Want to watch the Super Bowl tonight online or on mobile? No problem. You just have to prove you’re subscribed to CTV through a participating TV provider.
Now, that might sound a bit ridiculous, since CTV is a free-to-air television network and doesn’t collect subscription fees, but it’s nevertheless true. Bell Media is streaming the Super Bowl only on its CTV GO app, and that application works only if your TV provider has a contract with Bell Media to provide it.
Unfortunately, while English Canada’s big providers — Rogers, Shaw, Telus, Eastlink and of course Bell itself — are participating providers, Videotron and Cogeco are not. It doesn’t matter how many RDS or TSN channels you subscribe to, you can’t get mobile access to the Super Bowl or other Bell Media sports content until they make a deal. And there’s no word on when that’s going to happen.
I explore this frustration a bit in this business story, which appears in Saturday’s Montreal Gazette. It quotes Videotron saying they’re negotiating, and noting that they have Global GO, TMN GO and some other services, but that’s it.
There are gaps all across the compatibility chart. I can’t find one cable provider that offers all TV everywhere products, nor any broadcaster that’s available on all cable systems.
Quebecor seems to be the worst offender on both sides. Videotron subscribers don’t have access to most Bell Media, Rogers or Corus applications. Meanwhile TVA Sports has live streaming available only to Videotron and Cogeco subscribers.
Why is it like this? Because as Canada’s vertically integrated media companies get bigger, they’re more able to play hardball. Negotiations for carriage become more complicated, and a company like Quebecor trying to hold out for a better deal for itself and its customers ends up getting left out.
(Of course, since negotiations are secret, we have no idea which side is being unreasonable in its demands.)
Online streaming isn’t regulated directly by the CRTC, but vertically integrated companies have been told to play nice on TV everywhere products linked to licensed channels. The problem is that a deal can be considered “commercially reasonable” and still be a bad deal.

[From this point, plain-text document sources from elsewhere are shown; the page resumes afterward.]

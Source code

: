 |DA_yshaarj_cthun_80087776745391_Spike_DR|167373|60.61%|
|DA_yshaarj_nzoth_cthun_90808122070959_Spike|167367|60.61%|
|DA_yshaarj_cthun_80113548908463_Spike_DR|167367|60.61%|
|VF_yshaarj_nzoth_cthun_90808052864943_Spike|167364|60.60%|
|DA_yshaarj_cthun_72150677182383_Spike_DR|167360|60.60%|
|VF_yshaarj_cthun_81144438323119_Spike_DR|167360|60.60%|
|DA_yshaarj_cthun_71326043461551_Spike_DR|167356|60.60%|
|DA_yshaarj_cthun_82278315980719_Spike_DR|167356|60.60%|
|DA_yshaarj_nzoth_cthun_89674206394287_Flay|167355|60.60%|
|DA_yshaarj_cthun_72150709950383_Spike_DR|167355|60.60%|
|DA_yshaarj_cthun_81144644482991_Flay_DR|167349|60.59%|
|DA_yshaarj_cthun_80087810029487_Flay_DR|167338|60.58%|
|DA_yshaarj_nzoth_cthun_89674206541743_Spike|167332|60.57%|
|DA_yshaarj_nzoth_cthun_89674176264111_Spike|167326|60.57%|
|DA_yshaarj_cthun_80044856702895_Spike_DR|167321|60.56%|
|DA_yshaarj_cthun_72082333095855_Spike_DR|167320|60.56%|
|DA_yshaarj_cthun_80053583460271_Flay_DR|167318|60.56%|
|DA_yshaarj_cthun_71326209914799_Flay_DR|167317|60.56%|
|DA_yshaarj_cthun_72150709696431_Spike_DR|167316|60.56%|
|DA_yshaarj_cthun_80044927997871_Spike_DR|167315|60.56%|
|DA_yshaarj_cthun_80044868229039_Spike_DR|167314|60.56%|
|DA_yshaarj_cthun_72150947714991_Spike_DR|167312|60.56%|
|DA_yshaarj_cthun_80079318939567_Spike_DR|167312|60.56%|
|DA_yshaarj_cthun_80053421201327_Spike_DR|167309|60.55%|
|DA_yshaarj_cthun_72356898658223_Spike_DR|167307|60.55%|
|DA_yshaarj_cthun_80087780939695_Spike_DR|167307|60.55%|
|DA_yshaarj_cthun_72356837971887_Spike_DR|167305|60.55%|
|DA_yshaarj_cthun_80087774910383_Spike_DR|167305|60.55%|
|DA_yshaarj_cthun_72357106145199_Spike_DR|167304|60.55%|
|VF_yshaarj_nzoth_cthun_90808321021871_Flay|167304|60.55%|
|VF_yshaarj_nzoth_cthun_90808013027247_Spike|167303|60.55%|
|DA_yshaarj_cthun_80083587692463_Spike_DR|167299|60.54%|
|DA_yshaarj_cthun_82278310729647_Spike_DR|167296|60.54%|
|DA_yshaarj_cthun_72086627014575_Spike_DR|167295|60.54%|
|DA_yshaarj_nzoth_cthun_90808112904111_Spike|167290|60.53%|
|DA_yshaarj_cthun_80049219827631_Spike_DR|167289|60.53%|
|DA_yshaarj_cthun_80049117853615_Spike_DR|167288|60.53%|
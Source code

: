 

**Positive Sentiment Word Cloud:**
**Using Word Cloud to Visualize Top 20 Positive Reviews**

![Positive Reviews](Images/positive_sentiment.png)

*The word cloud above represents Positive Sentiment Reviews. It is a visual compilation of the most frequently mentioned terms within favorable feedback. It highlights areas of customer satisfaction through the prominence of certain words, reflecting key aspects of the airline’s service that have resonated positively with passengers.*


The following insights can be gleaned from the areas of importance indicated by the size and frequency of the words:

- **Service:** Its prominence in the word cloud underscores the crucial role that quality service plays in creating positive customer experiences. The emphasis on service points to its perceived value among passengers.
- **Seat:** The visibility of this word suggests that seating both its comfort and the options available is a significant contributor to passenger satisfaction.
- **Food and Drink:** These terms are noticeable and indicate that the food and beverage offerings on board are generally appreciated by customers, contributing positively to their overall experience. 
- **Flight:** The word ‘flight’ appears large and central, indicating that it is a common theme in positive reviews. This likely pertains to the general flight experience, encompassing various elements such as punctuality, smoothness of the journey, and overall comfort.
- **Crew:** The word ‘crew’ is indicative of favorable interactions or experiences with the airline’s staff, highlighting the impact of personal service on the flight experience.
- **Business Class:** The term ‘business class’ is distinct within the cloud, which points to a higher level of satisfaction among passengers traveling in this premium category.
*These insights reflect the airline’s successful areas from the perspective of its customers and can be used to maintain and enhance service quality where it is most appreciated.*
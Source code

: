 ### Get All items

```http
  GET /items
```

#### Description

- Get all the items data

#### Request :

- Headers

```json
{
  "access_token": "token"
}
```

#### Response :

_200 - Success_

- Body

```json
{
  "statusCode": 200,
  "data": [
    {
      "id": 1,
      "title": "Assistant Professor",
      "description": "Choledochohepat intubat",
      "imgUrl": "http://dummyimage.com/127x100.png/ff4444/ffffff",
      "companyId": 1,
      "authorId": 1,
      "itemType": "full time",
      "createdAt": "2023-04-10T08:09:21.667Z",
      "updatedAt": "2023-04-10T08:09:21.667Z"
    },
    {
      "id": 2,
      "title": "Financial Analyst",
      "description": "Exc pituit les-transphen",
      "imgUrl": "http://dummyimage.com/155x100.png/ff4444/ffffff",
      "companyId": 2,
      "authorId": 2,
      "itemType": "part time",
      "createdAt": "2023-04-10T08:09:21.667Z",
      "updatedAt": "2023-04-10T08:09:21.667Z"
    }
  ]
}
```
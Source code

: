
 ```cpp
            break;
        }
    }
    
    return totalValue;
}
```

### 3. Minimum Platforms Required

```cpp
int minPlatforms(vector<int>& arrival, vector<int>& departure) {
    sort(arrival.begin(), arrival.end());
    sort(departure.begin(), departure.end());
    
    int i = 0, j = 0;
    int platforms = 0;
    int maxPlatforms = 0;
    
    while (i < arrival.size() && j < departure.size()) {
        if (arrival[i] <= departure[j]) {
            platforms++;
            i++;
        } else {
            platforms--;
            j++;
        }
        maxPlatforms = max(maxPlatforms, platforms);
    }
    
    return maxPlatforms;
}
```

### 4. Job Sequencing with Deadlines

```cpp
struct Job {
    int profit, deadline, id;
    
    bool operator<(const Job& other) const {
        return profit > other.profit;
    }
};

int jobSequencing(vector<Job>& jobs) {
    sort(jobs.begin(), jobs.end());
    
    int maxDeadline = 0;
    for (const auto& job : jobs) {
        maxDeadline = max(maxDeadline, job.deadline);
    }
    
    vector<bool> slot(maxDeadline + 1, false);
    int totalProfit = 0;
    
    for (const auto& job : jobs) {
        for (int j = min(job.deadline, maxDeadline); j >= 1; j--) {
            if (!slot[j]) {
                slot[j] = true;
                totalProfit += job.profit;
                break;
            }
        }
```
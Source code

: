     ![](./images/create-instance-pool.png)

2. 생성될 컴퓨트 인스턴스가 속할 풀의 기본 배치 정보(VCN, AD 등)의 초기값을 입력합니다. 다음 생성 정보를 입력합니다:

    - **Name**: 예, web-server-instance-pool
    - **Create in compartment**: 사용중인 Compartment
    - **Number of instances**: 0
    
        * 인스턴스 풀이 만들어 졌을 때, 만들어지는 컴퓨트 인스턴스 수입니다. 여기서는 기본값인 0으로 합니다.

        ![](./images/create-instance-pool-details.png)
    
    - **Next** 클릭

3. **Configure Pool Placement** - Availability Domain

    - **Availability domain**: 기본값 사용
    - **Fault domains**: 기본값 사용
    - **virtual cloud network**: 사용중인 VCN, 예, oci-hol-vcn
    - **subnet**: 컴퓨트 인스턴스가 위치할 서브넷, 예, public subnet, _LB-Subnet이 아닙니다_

TV everywhere compatibility has gotten a lot better over the past few years, particularly as Bell, Rogers and Shaw signed deals to make their programming available on each others’ systems. But if the industry wants to show the CRTC and the government that the free market works better than government regulation, if it wants to show customers that cable is still better than over-the-top streaming, it needs to grow up, sit down together and make this work.
TV everywhere should work everywhere. If it doesn’t … well, just remember how easy piracy is these days.